## Task goal
Could you copy every line of the data that contains "cargo"?

Dataset content Block Start

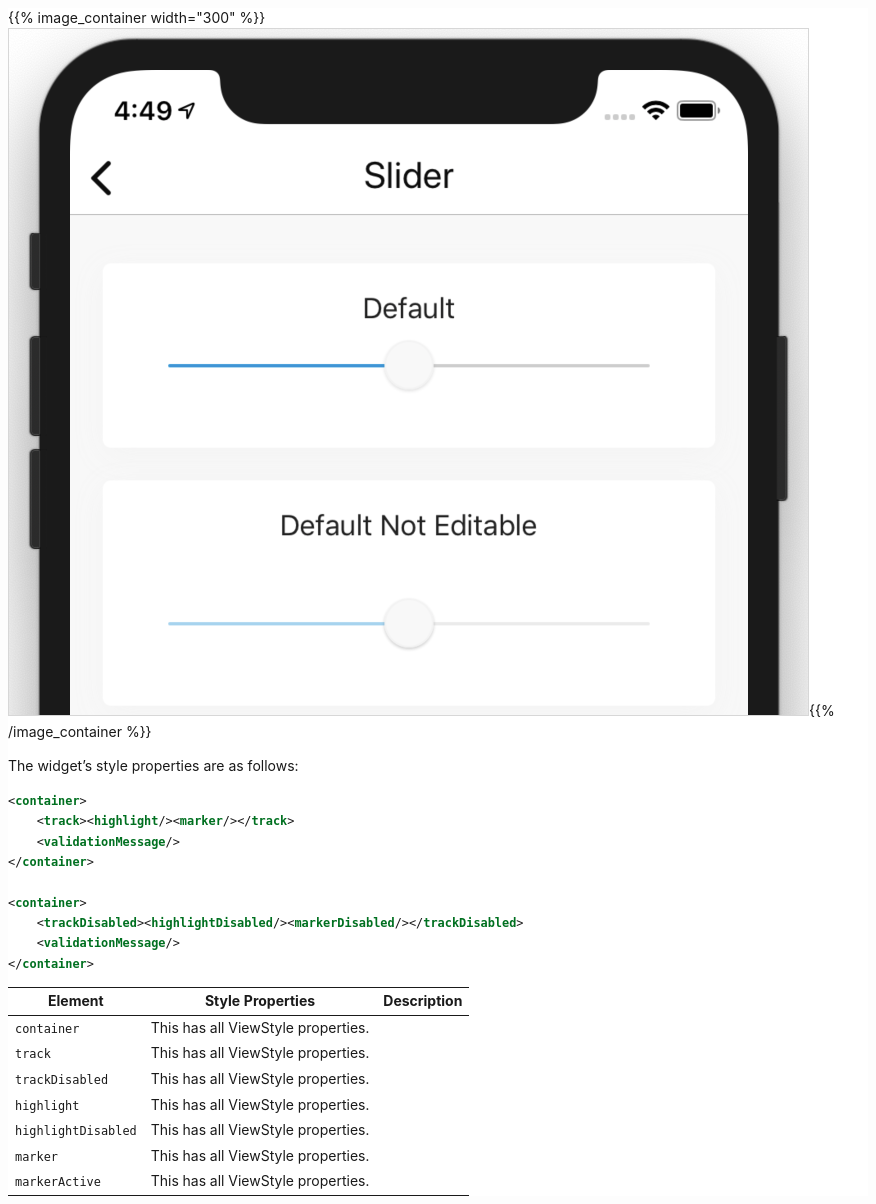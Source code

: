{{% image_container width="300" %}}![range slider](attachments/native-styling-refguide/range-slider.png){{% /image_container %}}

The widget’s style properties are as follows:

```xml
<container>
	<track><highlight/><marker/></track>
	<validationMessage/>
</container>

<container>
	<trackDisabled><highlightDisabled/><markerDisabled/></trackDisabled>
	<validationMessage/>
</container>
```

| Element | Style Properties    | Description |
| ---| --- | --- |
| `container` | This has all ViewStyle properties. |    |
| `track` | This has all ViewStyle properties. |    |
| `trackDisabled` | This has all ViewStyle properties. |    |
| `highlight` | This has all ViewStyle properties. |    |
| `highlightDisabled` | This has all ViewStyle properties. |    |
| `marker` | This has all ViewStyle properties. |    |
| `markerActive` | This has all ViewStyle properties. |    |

Dataset content Block End
Dataset content Block Start

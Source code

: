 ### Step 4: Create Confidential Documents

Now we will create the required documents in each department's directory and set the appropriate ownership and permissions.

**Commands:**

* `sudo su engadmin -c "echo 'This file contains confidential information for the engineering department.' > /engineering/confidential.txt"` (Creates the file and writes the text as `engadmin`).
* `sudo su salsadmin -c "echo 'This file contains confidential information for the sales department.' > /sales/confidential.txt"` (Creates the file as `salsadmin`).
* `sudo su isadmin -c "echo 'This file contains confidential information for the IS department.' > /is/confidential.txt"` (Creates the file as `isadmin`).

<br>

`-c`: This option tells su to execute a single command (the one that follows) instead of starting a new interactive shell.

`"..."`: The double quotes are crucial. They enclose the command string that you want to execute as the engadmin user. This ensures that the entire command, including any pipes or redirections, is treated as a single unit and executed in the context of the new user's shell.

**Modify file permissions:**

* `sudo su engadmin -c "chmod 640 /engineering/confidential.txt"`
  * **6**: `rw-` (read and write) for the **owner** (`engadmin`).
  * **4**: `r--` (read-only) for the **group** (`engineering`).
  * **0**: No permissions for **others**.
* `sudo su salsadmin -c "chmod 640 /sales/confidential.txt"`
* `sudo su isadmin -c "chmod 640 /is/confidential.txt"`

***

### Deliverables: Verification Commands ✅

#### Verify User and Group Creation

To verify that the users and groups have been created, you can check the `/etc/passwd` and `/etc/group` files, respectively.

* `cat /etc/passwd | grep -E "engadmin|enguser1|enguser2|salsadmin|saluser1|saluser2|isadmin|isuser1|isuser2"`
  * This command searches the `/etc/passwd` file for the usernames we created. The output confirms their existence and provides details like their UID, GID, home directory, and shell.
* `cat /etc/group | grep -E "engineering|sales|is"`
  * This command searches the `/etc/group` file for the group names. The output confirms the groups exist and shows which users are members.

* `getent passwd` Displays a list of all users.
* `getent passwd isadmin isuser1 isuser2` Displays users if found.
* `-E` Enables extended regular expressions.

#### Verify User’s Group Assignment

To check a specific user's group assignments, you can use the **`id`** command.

Dataset content Block End
Dataset content Block Start

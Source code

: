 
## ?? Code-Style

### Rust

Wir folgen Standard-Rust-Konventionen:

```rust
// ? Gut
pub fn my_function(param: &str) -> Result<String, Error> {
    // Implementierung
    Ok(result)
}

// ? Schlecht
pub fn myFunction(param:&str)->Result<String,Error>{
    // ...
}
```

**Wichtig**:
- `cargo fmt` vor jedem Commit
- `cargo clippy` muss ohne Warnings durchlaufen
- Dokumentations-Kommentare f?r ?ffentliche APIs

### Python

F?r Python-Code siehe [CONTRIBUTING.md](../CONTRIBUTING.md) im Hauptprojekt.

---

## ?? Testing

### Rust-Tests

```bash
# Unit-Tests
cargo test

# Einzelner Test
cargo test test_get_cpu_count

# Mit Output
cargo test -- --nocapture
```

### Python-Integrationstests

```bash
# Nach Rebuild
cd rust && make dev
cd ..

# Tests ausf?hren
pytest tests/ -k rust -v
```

Dataset content Block End

## Solution to the exercise
- `cargo fmt` vor jedem Commit
- `cargo clippy` muss ohne Warnings durchlaufen
cargo test
cargo test test_get_cpu_count
cargo test -- --nocapture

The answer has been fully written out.